# Exercise
Any picture among the records should be left out, please; retype the rest exactly.

[Start of section]

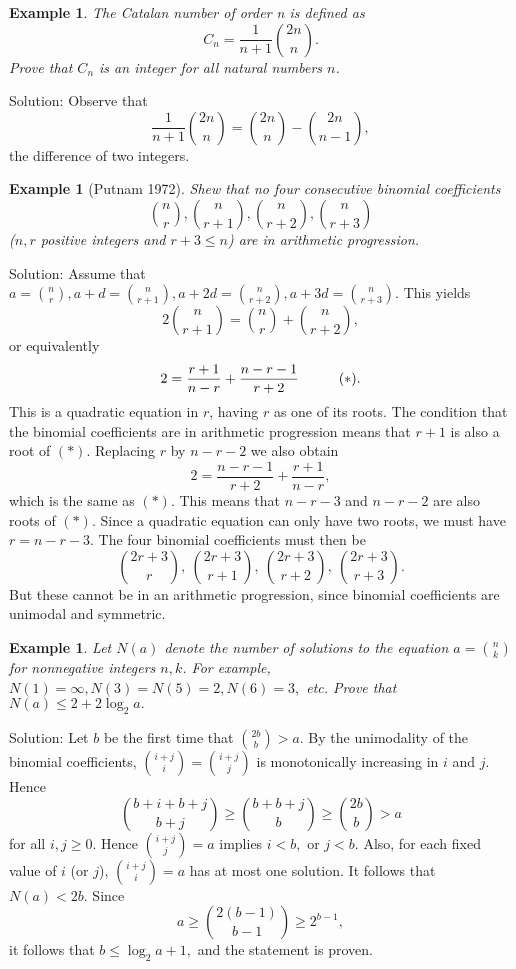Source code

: \documentclass[11pt, openany]{book}
\theoremstyle{change} \theoremheaderfont{\blue\sffamily\bfseries}
\newtheorem{exa}[thm]{Example}
\theoremstyle{nonumberplain} \theoremheaderfont{\sffamily\bfseries}
\def\binom#1#2{{#1\choose#2}}
\newcommand{\í}{\'{\i}}
\begin{document}
\begin{exa} The {\em Catalan number of order n} is defined as $$
C_n = \frac{1}{n + 1}\binom{2n}{n}.$$ Prove that $C_n$ is an
integer for all natural numbers $n$. \end{exa} Solution: Observe
that $$ \frac{1}{n + 1}\binom{2n}{n} = \binom{2n}{n} -
\binom{2n}{n - 1},$$ the difference of two integers.
\begin{exa}[Putnam 1972] Shew that no four consecutive binomial
coefficients
$$ \binom{n}{r}, \binom{n}{r + 1}, \binom{n}{r + 2}, \binom{n}{r + 3}$$
($n, r$ positive integers and $r + 3 \leq n$) are in arithmetic
progression. \end{exa} Solution: Assume that $a = \binom{n}{r}, a
+ d = \binom{n}{r + 1}, a + 2d = \binom{n}{r + 2}, a + 3d =
\binom{n}{r + 3}$. This yields
$$ 2\binom{n}{r + 1} = \binom{n}{r} + \binom{n}{r + 2},$$or equivalently
$$ 2 = \frac{r + 1}{n - r} + \frac{n - r - 1}{r + 2}\hspace{10mm} (*).$$
This is a quadratic equation in $r$, having $r$ as one of its
roots. The condition that the binomial coefficients are in
arithmetic progression means that $r + 1$ is also a root of $(*)$.
Replacing $r$ by $n - r - 2$ we also obtain $$ 2 = \frac{n - r -
1}{r + 2} + \frac{r + 1}{n - r},$$which is the same as $(*).$ This
means that $n - r - 3$ and $n - r - 2$ are also roots of $(*)$.
Since a quadratic equation can only have two roots, we must have
$r = n - r - 3.$ The four binomial coefficients must then be
$$ \binom{2r + 3}{r}, \ \binom{2r + 3}{r + 1}, \ \binom{2r + 3}{r + 2}, \
\binom{2r + 3}{r + 3}.$$But these cannot be in an arithmetic
progression, since binomial coefficients are unimodal and
symmetric.
\begin{exa} Let $N(a)$ denote the number of solutions to the equation $a =
\binom{n}{k}$ for nonnegative integers $n, k$. For example, $N(1)
= \infty , N(3) = N(5) = 2, N(6) = 3,$ etc. Prove that $N(a) \leq
2 + 2\log _2 a.$ \end{exa} Solution: Let $b$ be the first time
that $\binom{2b}{b} > a$. By the unimodality of the binomial
coefficients, $\binom{i + j}{i} = \binom{i + j}{j}$ is
monotonically increasing in $i$ and $j$. Hence
$$ \binom{b + i + b + j}{b + j} \geq \binom{b + b + j}{b} \geq \binom{2b}{b}
> a$$for all $i, j \geq 0.$ Hence $\binom{i + j}{j} = a$ implies $i < b,$
or $j < b.$ Also, for each fixed value of $i$ (or $j$), $\binom{i
+ j}{i} = a$ has at most one solution. It follows that $N(a) <
2b.$ Since
$$ a \geq \binom{2(b - 1)}{b - 1} \geq 2^{b - 1},$$ it follows that $b
\leq \log _2 a + 1,$ and the statement is proven.
\end{document}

[End of section]

# Answer
Source code

: \documentclass[11pt, openany]{book}
\theoremstyle{change} \theoremheaderfont{\blue\sffamily\bfseries}
\newtheorem{exa}[thm]{Example}
\theoremstyle{nonumberplain} \theoremheaderfont{\sffamily\bfseries}
\def\binom#1#2{{#1\choose#2}}
\newcommand{\í}{\'{\i}}
\begin{document}
\begin{exa} The {\em Catalan number of order n} is defined as $$
C_n = \frac{1}{n + 1}\binom{2n}{n}.$$ Prove that $C_n$ is an
integer for all natural numbers $n$. \end{exa} Solution: Observe
that $$ \frac{1}{n + 1}\binom{2n}{n} = \binom{2n}{n} -
\binom{2n}{n - 1},$$ the difference of two integers.
\begin{exa}[Putnam 1972] Shew that no four consecutive binomial
coefficients
$$ \binom{n}{r}, \binom{n}{r + 1}, \binom{n}{r + 2}, \binom{n}{r + 3}$$
($n, r$ positive integers and $r + 3 \leq n$) are in arithmetic
progression. \end{exa} Solution: Assume that $a = \binom{n}{r}, a
+ d = \binom{n}{r + 1}, a + 2d = \binom{n}{r + 2}, a + 3d =
\binom{n}{r + 3}$. This yields
$$ 2\binom{n}{r + 1} = \binom{n}{r} + \binom{n}{r + 2},$$or equivalently
$$ 2 = \frac{r + 1}{n - r} + \frac{n - r - 1}{r + 2}\hspace{10mm} (*).$$
This is a quadratic equation in $r$, having $r$ as one of its
roots. The condition that the binomial coefficients are in
arithmetic progression means that $r + 1$ is also a root of $(*)$.
Replacing $r$ by $n - r - 2$ we also obtain $$ 2 = \frac{n - r -
1}{r + 2} + \frac{r + 1}{n - r},$$which is the same as $(*).$ This
means that $n - r - 3$ and $n - r - 2$ are also roots of $(*)$.
Since a quadratic equation can only have two roots, we must have
$r = n - r - 3.$ The four binomial coefficients must then be
$$ \binom{2r + 3}{r}, \ \binom{2r + 3}{r + 1}, \ \binom{2r + 3}{r + 2}, \
\binom{2r + 3}{r + 3}.$$But these cannot be in an arithmetic
progression, since binomial coefficients are unimodal and
symmetric.
\begin{exa} Let $N(a)$ denote the number of solutions to the equation $a =
\binom{n}{k}$ for nonnegative integers $n, k$. For example, $N(1)
= \infty , N(3) = N(5) = 2, N(6) = 3,$ etc. Prove that $N(a) \leq
2 + 2\log _2 a.$ \end{exa} Solution: Let $b$ be the first time
that $\binom{2b}{b} > a$. By the unimodality of the binomial
coefficients, $\binom{i + j}{i} = \binom{i + j}{j}$ is
monotonically increasing in $i$ and $j$. Hence
$$ \binom{b + i + b + j}{b + j} \geq \binom{b + b + j}{b} \geq \binom{2b}{b}
> a$$for all $i, j \geq 0.$ Hence $\binom{i + j}{j} = a$ implies $i < b,$
or $j < b.$ Also, for each fixed value of $i$ (or $j$), $\binom{i
+ j}{i} = a$ has at most one solution. It follows that $N(a) <
2b.$ Since
$$ a \geq \binom{2(b - 1)}{b - 1} \geq 2^{b - 1},$$ it follows that $b
\leq \log _2 a + 1,$ and the statement is proven.
\end{document}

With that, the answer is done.